Excerpts from a dataset:
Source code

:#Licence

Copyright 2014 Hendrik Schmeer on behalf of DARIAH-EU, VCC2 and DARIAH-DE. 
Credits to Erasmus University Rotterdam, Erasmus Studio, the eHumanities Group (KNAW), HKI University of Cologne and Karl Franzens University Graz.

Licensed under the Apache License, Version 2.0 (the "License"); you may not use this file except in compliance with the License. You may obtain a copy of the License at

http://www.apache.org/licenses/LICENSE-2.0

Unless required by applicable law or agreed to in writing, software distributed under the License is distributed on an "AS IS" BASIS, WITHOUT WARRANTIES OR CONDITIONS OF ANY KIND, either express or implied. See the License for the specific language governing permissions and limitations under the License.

---

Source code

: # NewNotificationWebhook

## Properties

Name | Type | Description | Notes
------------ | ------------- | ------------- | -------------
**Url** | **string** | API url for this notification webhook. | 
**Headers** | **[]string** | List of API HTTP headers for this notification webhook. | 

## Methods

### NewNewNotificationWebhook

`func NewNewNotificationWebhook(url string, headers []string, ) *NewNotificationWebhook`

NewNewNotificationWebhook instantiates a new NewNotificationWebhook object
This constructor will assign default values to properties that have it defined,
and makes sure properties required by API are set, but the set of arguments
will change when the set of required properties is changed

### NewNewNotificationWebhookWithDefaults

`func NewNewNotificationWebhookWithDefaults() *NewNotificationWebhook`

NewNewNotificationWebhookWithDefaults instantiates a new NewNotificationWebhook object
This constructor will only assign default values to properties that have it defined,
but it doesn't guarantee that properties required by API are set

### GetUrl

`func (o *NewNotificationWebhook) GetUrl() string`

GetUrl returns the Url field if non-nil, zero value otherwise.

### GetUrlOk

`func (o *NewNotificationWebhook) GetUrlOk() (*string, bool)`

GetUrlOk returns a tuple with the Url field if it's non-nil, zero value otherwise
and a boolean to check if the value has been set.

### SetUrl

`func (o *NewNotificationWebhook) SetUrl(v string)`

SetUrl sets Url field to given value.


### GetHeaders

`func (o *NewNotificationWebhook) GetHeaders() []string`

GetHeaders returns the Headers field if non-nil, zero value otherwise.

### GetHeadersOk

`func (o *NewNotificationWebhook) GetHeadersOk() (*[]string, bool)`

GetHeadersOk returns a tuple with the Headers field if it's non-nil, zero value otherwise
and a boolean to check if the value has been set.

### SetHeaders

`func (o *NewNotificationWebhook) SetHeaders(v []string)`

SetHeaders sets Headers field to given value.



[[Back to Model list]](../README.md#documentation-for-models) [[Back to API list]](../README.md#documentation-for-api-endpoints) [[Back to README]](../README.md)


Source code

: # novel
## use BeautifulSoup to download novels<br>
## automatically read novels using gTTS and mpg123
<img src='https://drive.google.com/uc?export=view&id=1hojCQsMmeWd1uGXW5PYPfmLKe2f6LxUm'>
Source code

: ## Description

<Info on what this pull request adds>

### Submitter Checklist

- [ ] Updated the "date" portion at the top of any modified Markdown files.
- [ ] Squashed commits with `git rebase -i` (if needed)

=== WHAT YOU HAVE TO DO ===
All lines above that hold the string "will" should be copied.

=== OUTPUT OF THE TASK ===
This constructor will assign default values to properties that have it defined,
will change when the set of required properties is changed
This constructor will only assign default values to properties that have it defined,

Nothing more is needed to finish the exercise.